By Fabrizio O. Almeida
“I might be exactly the right kind of person for a project like this, ” says 30-year-old James Wilke, the director of “SoloHomo4,” a full-length evening of original solo performances by gay writers and artists running for two nights next week at the Bailiwick Arts Center. Hardly a declaration born of hubris, Wilke’s statement seems apt given the various artistic hats he’s worn in both Chicago and Los Angeles since graduating from Northwestern University in 1997. With a resume that includes successful stints in the worlds of theater, independent film and music videos, to name just a few, he’s one of those all-around creative types who, artistically speaking, gets around, hates complacency and defies easy categorization. Alas, these are qualities that help when tackling that ever-shifting and encompassing artistic medium known as performance art. To quote über-performance artist Laurie Anderson (via über-solo performance director Jo Bonney in “Extreme Exposure: An Anthology of Solo Performance Texts from the Twentieth Century”): “The best thing about the term ‘performance art’ is that it’s so ambiguous; it includes just about anything you might want to do.” For the solo homos involved in next week’s presentations—Wilke and the all-male cast of performers are openly gay—this will translate into a two-hour evening incorporating monologue, multimedia, musical cabaret, stand-up comedy, a monodrama and a partridge in a pear tree.

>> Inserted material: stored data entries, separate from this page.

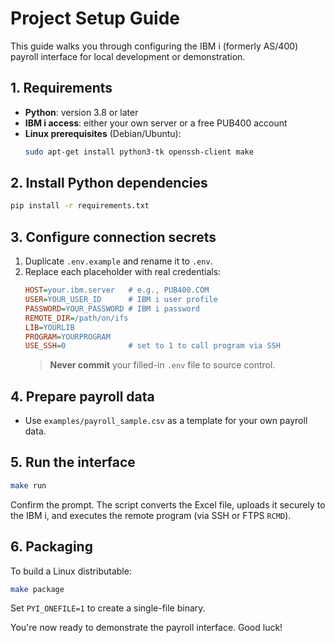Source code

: # Project Setup Guide

This guide walks you through configuring the IBM i (formerly AS/400) payroll
interface for local development or demonstration.

## 1. Requirements
- **Python**: version 3.8 or later
- **IBM i access**: either your own server or a free PUB400 account
- **Linux prerequisites** (Debian/Ubuntu):
  ```bash
  sudo apt-get install python3-tk openssh-client make
  ```

## 2. Install Python dependencies
```bash
pip install -r requirements.txt
```

## 3. Configure connection secrets
1. Duplicate `.env.example` and rename it to `.env`.
2. Replace each placeholder with real credentials:
   ```ini
   HOST=your.ibm.server   # e.g., PUB400.COM
   USER=YOUR_USER_ID      # IBM i user profile
   PASSWORD=YOUR_PASSWORD # IBM i password
   REMOTE_DIR=/path/on/ifs
   LIB=YOURLIB
   PROGRAM=YOURPROGRAM
   USE_SSH=0              # set to 1 to call program via SSH
   ```
   > **Never commit** your filled-in `.env` file to source control.

## 4. Prepare payroll data
- Use `examples/payroll_sample.csv` as a template for your own payroll data.

## 5. Run the interface
```bash
make run
```
Confirm the prompt. The script converts the Excel file, uploads it securely to the IBM i, and executes the remote program (via SSH or FTPS `RCMD`).

## 6. Packaging
To build a Linux distributable:
```bash
make package
```
Set `PYI_ONEFILE=1` to create a single-file binary.

You're now ready to demonstrate the payroll interface. Good luck!
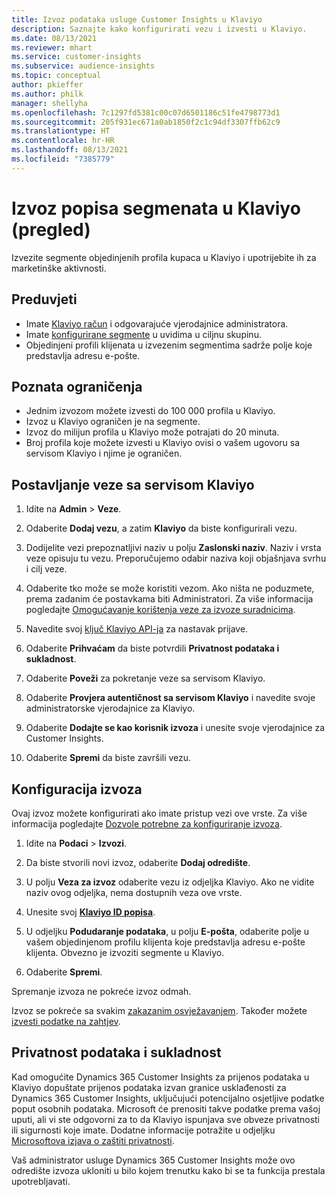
 ```yaml
---
title: Izvoz podataka usluge Customer Insights u Klaviyo
description: Saznajte kako konfigurirati vezu i izvesti u Klaviyo.
ms.date: 08/13/2021
ms.reviewer: mhart
ms.service: customer-insights
ms.subservice: audience-insights
ms.topic: conceptual
author: pkieffer
ms.author: philk
manager: shellyha
ms.openlocfilehash: 7c1297fd5381c00c07d6501186c51fe4798773d1
ms.sourcegitcommit: 205f931ec671a0ab1850f2c1c94df3307ffb62c9
ms.translationtype: HT
ms.contentlocale: hr-HR
ms.lasthandoff: 08/13/2021
ms.locfileid: "7385779"
---
```

# <a name="export-segment-lists-to-klaviyo-preview"></a>Izvoz popisa segmenata u Klaviyo (pregled)

Izvezite segmente objedinjenih profila kupaca u Klaviyo i upotrijebite ih za marketinške aktivnosti.

## <a name="prerequisites"></a>Preduvjeti

-   Imate [Klaviyo račun](https://www.klaviyo.com/) i odgovarajuće vjerodajnice administratora.
-   Imate [konfigurirane segmente](segments.md) u uvidima u ciljnu skupinu.
-   Objedinjeni profili klijenata u izvezenim segmentima sadrže polje koje predstavlja adresu e-pošte.

## <a name="known-limitations"></a>Poznata ograničenja

- Jednim izvozom možete izvesti do 100 000 profila u Klaviyo.
- Izvoz u Klaviyo ograničen je na segmente.
- Izvoz do milijun profila u Klaviyo može potrajati do 20 minuta. 
- Broj profila koje možete izvesti u Klaviyo ovisi o vašem ugovoru sa servisom Klaviyo i njime je ograničen.

## <a name="set-up-connection-to-klaviyo"></a>Postavljanje veze sa servisom Klaviyo

1. Idite na **Admin** > **Veze**.

1. Odaberite **Dodaj vezu**, a zatim **Klaviyo** da biste konfigurirali vezu.

1. Dodijelite vezi prepoznatljivi naziv u polju **Zaslonski naziv**. Naziv i vrsta veze opisuju tu vezu. Preporučujemo odabir naziva koji objašnjava svrhu i cilj veze.

1. Odaberite tko može se može koristiti vezom. Ako ništa ne poduzmete, prema zadanim će postavkama biti Administratori. Za više informacija pogledajte [Omogućavanje korištenja veze za izvoze suradnicima](connections.md#allow-contributors-to-use-a-connection-for-exports).

1. Navedite svoj [ključ Klaviyo API-ja](https://help.klaviyo.com/hc/articles/115005062267-How-to-Manage-Your-Account-s-API-Keys) za nastavak prijave. 

1. Odaberite **Prihvaćam** da biste potvrdili **Privatnost podataka i sukladnost**.

1. Odaberite **Poveži** za pokretanje veze sa servisom Klaviyo.

1. Odaberite **Provjera autentičnost sa servisom Klaviyo** i navedite svoje administratorske vjerodajnice za Klaviyo.

1. Odaberite **Dodajte se kao korisnik izvoza** i unesite svoje vjerodajnice za Customer Insights.

1. Odaberite **Spremi** da biste završili vezu.

## <a name="configure-an-export"></a>Konfiguracija izvoza

Ovaj izvoz možete konfigurirati ako imate pristup vezi ove vrste. Za više informacija pogledajte [Dozvole potrebne za konfiguriranje izvoza](export-destinations.md#set-up-a-new-export).

1. Idite na **Podaci** > **Izvozi**.

1. Da biste stvorili novi izvoz, odaberite **Dodaj odredište**.

1. U polju **Veza za izvoz** odaberite vezu iz odjeljka Klaviyo. Ako ne vidite naziv ovog odjeljka, nema dostupnih veza ove vrste.

1. Unesite svoj [**Klaviyo ID popisa**](https://help.klaviyo.com/hc/articles/115005078647-How-to-Find-a-List-ID).     

3. U odjeljku **Podudaranje podataka**, u polju **E-pošta**, odaberite polje u vašem objedinjenom profilu klijenta koje predstavlja adresu e-pošte klijenta. Obvezno je izvoziti segmente u Klaviyo.

1. Odaberite **Spremi**.

Spremanje izvoza ne pokreće izvoz odmah.

Izvoz se pokreće sa svakim [zakazanim osvježavanjem](system.md#schedule-tab). Također možete [izvesti podatke na zahtjev](export-destinations.md#run-exports-on-demand). 


## <a name="data-privacy-and-compliance"></a>Privatnost podataka i sukladnost

Kad omogućite Dynamics 365 Customer Insights za prijenos podataka u Klaviyo dopuštate prijenos podataka izvan granice usklađenosti za Dynamics 365 Customer Insights, uključujući potencijalno osjetljive podatke poput osobnih podataka. Microsoft će prenositi takve podatke prema vašoj uputi, ali vi ste odgovorni za to da Klaviyo ispunjava sve obveze privatnosti ili sigurnosti koje imate. Dodatne informacije potražite u odjeljku [Microsoftova izjava o zaštiti privatnosti](https://go.microsoft.com/fwlink/?linkid=396732).

Vaš administrator usluge Dynamics 365 Customer Insights može ovo odredište izvoza ukloniti u bilo kojem trenutku kako bi se ta funkcija prestala upotrebljavati.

“SoloHomo,” which borrows its title from a 1998 literary anthology of queer performance texts entitled “O Solo Homo,” is the brainchild of 45-year-old Chicago native and “SoloHomo” co-producer Mike Rogers, a longtime aficionado of the genre whose local credits include last year’s installment of Live Bait Theatre’s “Filet of Solo,” an annual affair that provides visibility to emerging and established solo performance artists. But three years ago, Rogers, like many before him, had to create his own performance opportunities. Through his association with NewTown Writers, a Chicago-based gay writing group that last year celebrated its twenty-fifth anniversary of nurturing queer literary voices, Rogers was around when colleagues produced “Working Stiff,” a showcase for queer-based material and its performers. Equally inspired to do the same, and with the support of the folks behind “Working Stiff,” Rogers and co-producer Timothy Rey, another longtime Windy City solo artist, delivered the first “SoloHomo” in Bailiwick’s loft space for one night only in 2003. “It started out so amateurish and very informal,” says Rogers, “And there were maybe twelve people in the audience total,” he recalls with a laugh. But word-of-mouth, a tight-knit Chicago solo performance community and increased attendance for the second installment eventually helped “SoloHomo3” land Bailiwick’s larger studio space downstairs for a two-night sold-out run last year. By this time, however, Rogers was more than just a little exhausted. “I took a shot at it [as co-producer, performer and director], and it was good, but it needed to improve and to be brought up a few notches. We needed direction, desperately.” Enter Wilke and a chance meeting last October with Rogers, who immediately thought the young director’s energy and ideas could transform the promising but “raw” evening of random monologues into “more of a polished product.” Wilke concurs: “Each piece lends itself to a certain theatricality that I thought would have been wasted with a lights-up-presentational-lights-down approach.” Wilke has also carefully arranged the order of the pieces so that collectively they might give the audience an emotional ride akin to that of a play. And musical transitions, using everything from well-known songs to obscure mood music, will be the glue that holds the pieces together.
Whatever the overall visual and musical stamp Wilke gives the evening, the pieces should be memorable for their stories and the quality of their story telling. Promising to explore different aspects of the gay experience, “SoloHomo4” will cover familiar thematic stomping grounds from love to loss, albeit through diverse narrative strands and modes of expression: “Judgement,” by playwright Don Bapst, has the author playing three characters in a dark drama of seventeenth-century European persecution; “La Maquina de los Sueños (The Machine of Dreams),” a piece by New Mexico-based visual artist Patrick Weishampel (the only artist brought on board by Wilke and not by Rogers), will feature projections and five television sets each broadcasting a different film that has been independently shot and edited; “Dorm Life/Off Campus,” a narrative celebrating the lighter side of life, will be delivered by a transvestite named Cookie Crumbles. Local actor and performance artist Richard Richards (making his final Chicago stage appearance before moving to Boston in April) and Columbia College Chicago film professor and author of “The Complete Idiot’s Guide to Independent Filmmaking” Joe Steiff, among others, will also be featured. “You’re only paying $10 (for admission), but you’re going to get more ‘bang for your buck,’” promises Wilke. If that current roster is any indication, “SoloHomo4” may very well deliver.